**DATA SUPPLIED**
━━━━
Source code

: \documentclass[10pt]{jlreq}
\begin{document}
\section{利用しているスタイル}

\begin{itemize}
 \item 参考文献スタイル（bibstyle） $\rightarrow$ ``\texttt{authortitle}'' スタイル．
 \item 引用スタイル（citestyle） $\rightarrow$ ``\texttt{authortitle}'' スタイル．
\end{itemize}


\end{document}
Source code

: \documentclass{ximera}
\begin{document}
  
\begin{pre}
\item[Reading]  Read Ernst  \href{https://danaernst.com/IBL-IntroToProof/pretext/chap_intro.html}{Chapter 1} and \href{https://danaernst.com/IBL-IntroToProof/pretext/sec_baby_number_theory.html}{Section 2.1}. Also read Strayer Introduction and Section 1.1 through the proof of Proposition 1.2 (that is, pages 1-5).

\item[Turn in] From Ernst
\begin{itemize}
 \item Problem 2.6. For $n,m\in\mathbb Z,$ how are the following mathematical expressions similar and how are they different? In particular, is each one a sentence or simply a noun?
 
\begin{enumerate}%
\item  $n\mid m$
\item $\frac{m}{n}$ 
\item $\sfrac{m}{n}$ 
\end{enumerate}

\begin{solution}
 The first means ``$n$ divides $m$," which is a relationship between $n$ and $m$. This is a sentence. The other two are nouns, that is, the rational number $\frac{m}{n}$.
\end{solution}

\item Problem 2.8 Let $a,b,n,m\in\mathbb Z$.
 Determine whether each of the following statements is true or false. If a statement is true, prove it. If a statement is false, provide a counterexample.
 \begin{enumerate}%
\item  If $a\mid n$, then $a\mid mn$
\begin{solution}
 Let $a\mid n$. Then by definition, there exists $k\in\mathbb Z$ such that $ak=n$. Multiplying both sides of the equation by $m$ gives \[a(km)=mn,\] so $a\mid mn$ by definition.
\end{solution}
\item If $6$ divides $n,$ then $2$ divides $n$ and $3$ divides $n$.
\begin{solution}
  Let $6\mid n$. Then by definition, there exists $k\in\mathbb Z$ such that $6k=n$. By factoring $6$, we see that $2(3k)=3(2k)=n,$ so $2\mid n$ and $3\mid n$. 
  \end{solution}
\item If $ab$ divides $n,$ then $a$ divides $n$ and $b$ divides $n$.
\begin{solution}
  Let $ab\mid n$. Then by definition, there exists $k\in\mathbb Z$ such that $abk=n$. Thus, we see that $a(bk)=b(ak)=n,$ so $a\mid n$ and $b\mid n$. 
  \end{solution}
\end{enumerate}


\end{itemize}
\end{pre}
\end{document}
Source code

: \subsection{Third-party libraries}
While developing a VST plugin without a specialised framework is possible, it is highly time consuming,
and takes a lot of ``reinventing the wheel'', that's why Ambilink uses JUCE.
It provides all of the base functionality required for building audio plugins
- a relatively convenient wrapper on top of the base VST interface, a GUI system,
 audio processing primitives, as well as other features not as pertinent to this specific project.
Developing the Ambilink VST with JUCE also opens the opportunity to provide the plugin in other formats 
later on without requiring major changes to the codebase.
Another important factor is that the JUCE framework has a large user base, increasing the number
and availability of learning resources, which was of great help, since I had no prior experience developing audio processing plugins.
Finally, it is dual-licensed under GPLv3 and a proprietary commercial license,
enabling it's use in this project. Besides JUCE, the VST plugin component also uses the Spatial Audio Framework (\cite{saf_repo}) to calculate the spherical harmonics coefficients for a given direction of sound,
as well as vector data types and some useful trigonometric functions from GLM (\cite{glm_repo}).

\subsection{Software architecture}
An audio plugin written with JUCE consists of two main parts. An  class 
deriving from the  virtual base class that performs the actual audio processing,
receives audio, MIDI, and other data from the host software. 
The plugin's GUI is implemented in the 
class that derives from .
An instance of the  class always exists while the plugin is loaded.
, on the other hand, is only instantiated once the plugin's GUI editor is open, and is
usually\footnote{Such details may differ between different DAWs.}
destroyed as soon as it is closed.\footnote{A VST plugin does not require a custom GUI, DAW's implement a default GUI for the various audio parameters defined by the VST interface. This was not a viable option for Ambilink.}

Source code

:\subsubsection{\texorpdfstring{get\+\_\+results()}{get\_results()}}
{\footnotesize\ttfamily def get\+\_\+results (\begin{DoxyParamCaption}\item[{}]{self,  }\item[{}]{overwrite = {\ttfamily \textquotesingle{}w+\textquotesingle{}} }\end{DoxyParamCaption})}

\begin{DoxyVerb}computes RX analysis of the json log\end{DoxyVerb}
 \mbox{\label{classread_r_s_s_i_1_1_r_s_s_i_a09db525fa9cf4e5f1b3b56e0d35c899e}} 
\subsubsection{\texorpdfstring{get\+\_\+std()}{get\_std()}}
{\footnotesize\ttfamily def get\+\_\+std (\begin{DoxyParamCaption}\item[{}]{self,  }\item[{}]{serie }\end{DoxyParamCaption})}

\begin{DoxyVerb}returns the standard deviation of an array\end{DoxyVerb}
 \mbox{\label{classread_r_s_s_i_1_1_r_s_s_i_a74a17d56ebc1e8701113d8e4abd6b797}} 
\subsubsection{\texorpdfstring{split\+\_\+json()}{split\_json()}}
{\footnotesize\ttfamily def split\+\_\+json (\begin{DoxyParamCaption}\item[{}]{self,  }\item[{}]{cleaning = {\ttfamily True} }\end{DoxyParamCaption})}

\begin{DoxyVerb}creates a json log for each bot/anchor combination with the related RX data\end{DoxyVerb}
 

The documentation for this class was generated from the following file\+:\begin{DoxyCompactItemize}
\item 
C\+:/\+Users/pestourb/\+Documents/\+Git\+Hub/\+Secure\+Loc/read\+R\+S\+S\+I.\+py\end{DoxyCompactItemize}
━━━━
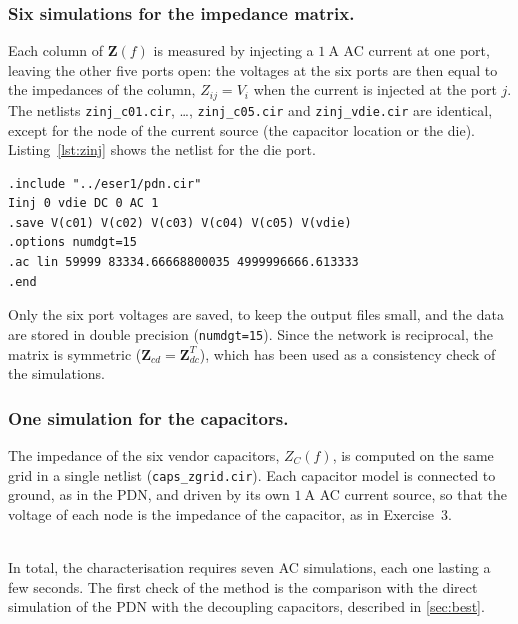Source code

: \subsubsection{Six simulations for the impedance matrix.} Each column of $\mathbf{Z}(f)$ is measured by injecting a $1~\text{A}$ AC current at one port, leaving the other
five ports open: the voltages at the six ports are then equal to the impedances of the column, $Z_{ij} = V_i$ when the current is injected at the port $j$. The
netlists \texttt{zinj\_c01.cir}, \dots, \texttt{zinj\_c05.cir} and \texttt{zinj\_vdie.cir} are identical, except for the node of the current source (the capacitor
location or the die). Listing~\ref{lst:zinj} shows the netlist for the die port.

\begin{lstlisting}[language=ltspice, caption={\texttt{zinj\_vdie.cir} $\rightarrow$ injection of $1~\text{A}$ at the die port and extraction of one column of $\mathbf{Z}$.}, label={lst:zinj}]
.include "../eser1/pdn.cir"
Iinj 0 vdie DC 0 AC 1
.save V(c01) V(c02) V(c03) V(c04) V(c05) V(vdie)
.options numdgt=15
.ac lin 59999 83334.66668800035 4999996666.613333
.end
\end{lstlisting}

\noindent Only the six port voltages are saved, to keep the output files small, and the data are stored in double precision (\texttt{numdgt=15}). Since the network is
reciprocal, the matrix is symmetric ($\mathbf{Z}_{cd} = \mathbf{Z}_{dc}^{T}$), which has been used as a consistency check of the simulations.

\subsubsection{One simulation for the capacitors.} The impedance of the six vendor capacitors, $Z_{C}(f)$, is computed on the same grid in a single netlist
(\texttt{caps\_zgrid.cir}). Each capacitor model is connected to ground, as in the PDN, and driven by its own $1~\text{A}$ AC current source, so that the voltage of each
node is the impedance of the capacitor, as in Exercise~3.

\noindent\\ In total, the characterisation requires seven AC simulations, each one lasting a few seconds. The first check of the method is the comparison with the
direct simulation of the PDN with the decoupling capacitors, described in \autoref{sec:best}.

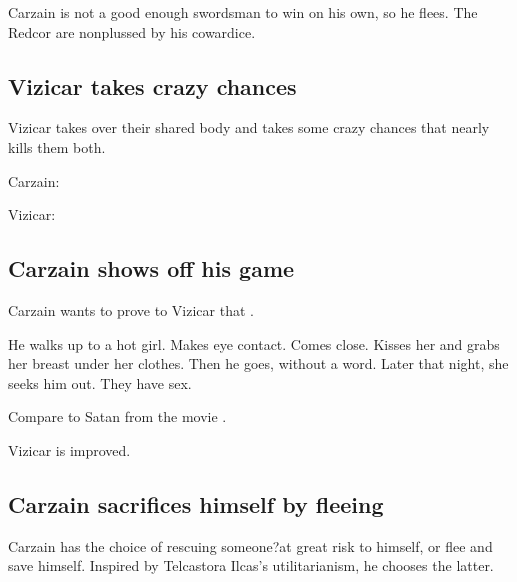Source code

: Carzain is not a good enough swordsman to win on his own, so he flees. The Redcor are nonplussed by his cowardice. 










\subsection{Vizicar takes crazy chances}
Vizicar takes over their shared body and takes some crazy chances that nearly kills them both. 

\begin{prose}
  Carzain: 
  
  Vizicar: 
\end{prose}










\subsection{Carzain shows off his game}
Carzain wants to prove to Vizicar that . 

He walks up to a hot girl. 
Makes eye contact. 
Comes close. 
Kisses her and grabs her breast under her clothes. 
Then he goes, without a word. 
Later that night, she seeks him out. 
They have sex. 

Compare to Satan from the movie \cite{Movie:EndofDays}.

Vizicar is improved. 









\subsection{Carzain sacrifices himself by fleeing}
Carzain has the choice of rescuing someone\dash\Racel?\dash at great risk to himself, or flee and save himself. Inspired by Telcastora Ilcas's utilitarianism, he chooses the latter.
━━━━
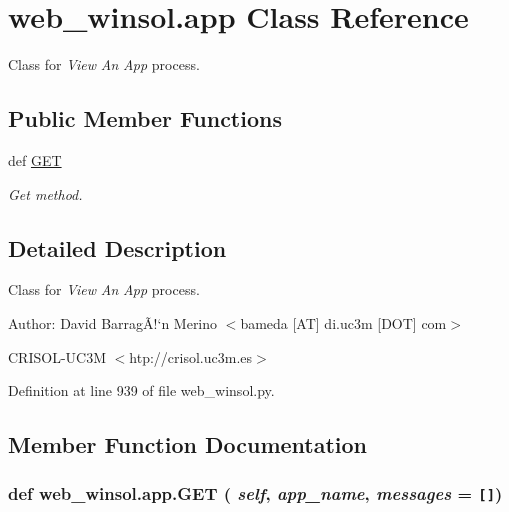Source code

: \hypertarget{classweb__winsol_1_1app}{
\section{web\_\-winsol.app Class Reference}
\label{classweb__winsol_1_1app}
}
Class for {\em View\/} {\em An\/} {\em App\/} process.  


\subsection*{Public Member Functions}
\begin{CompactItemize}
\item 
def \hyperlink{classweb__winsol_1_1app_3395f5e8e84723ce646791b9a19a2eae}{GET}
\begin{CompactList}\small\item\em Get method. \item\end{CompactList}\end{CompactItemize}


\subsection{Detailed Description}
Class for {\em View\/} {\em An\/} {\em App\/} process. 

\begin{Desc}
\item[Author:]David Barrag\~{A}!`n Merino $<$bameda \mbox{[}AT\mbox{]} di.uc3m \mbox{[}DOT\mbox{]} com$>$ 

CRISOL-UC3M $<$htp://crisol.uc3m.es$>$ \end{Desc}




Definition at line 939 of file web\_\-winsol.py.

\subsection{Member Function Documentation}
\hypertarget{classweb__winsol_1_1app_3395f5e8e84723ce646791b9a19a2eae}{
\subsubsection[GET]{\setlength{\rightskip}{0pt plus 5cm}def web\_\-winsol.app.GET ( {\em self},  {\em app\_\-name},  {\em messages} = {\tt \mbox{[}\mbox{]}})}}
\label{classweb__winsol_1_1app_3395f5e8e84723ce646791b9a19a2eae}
━━━━
**HOW TO COMPLETE THIS TASK**
Copy out precisely the lines from the line with "and takes a" to the line with "details may differ" in the material above, including those two lines and omitting all the rest.

**ANSWER TO THIS EXERCISE**
and takes a lot of ``reinventing the wheel'', that's why Ambilink uses JUCE.
It provides all of the base functionality required for building audio plugins
- a relatively convenient wrapper on top of the base VST interface, a GUI system,
 audio processing primitives, as well as other features not as pertinent to this specific project.
Developing the Ambilink VST with JUCE also opens the opportunity to provide the plugin in other formats 
later on without requiring major changes to the codebase.
Another important factor is that the JUCE framework has a large user base, increasing the number
and availability of learning resources, which was of great help, since I had no prior experience developing audio processing plugins.
Finally, it is dual-licensed under GPLv3 and a proprietary commercial license,
enabling it's use in this project. Besides JUCE, the VST plugin component also uses the Spatial Audio Framework (\cite{saf_repo}) to calculate the spherical harmonics coefficients for a given direction of sound,
as well as vector data types and some useful trigonometric functions from GLM (\cite{glm_repo}).

\subsection{Software architecture}
An audio plugin written with JUCE consists of two main parts. An  class 
deriving from the  virtual base class that performs the actual audio processing,
receives audio, MIDI, and other data from the host software. 
The plugin's GUI is implemented in the 
class that derives from .
An instance of the  class always exists while the plugin is loaded.
, on the other hand, is only instantiated once the plugin's GUI editor is open, and is
usually\footnote{Such details may differ between different DAWs.}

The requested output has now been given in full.